As eloquently and elegantly as Simpson voices the Australian environment and the birds and animals that inhabit it, she is equally adept at evoking and exploring human relationships. The collection’s titular story explores the evolution of a romantic relationship between two women, Frankie and Marie, for whom the natural environment is a powerful force in nurturing, sustaining and eventually unravelling their intense kinship.

The two women first cross paths while on a 16-day walk in the Northern Territory. They are brought together by conversations about the vivid dreams they both experience while sleeping under the stars – “Spirits, maybe,” Marie intones, knowingly yet mysteriously – and their shared fascination with the botanical and animal worlds. But, ultimately, Marie’s ambivalence about being in a relationship with a woman sees the two part ways acrimoniously and Frankie seeks to heal herself the only way she knows how: by returning to nature, and launching herself into the boundless ocean by jumping from a jetty jutting out into the sea.
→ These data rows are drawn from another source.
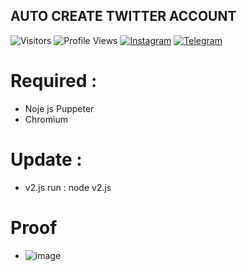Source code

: ## AUTO CREATE TWITTER ACCOUNT
![Visitors](https://visitor-badge.laobi.icu/badge?page_id=nicemare&color=blue)
![Profile Views](https://komarev.com/ghpvc/?username=nicemare)
[![Instagram](https://img.shields.io/badge/--linkedin?label=Instagram&logo=Instagram&style=social)](https://www.instagram.com/allif.mh/)
[![Telegram](https://img.shields.io/badge/--telegram?label=Telegram&logo=Telegram&style=social)](https://t.me/Nicemare/) 

# Required :
 * Noje js Puppeter
 * Chromium
# Update :
 * v2.js
 run : node v2.js
# Proof
- ![image](https://user-images.githubusercontent.com/25836391/111159148-5ff9e500-85cb-11eb-8d4e-29061877c3db.png)
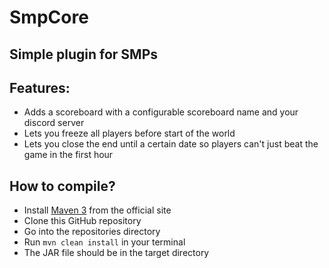 # SmpCore

## Simple plugin for SMPs

## Features:

- Adds a scoreboard with a configurable scoreboard name and your discord server
- Lets you freeze all players before start of the world
- Lets you close the end until a certain date so players can't just beat the game in the first hour

## How to compile?

- Install [Maven 3](https://maven.apache.org/download.cgi) from the official site
- Clone this GitHub repository
- Go into the repositories directory
- Run `mvn clean install` in your terminal
- The JAR file should be in the target directory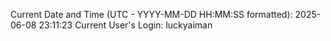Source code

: Current Date and Time (UTC - YYYY-MM-DD HH:MM:SS formatted): 2025-06-08 23:11:23
Current User's Login: luckyaiman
Another of the collection’s strongest stories is Poached, a tale that unfurls the story of a young soldier, fighting off post-traumatic stress disorder by running and boxing, eventually taking himself on a tour of India, to see the wild Bengal tigers that he has dreamt of since he was a primary school student and completed a research assignment about the endangered species. Scarred by his battlefield experiences, one of the tour guides, who works to protect the animals in the wild from poachers, listens to the man’s stories about his wartime exploits and suggests that he stay in India and work with him, protecting the tigers.

The tale ends tragically, when he leaves his tent unarmed one night to pee, only to encounter three armed poachers, one of whom raises his gun and shoots at a majestic tigress, and: “… he steps forward without thought, a response not born of years of training and brutality, not an instinctive action, but a feeling. And in those seconds, it is as if he is the tiger: sharp stink of man sweat and urine, cold contact of firing pin, hot gleam of metal turning through night all before he hears the shot. The bullet tears through flesh, through muscle and sinew. Through his chest. She is gone into the forest. But her presence remains as his heart slows and stops and his vision contracts. He can only smell hot blood spilled on damp soil. He can only hear the poachers running away, the buzz and cry of the forest, and the three roots and fungal networks drinking him in.”

This description – of the man’s blood and flesh melding with the earth, becoming one with the environment in which he has lived, worked and died – is perhaps the strongest images that Simpson invokes to illustrate the sinuous, inescapable ways in which not only human beings and the natural environment are entwined but how we share the same qualities.

It is perhaps that very same tenuous and unavoidable overlap that the title of this sharply drawn, beautifully written collection not-so-subtly hints.

Once We Were Wildlife by Inga Simpson, Hachette, $29.99.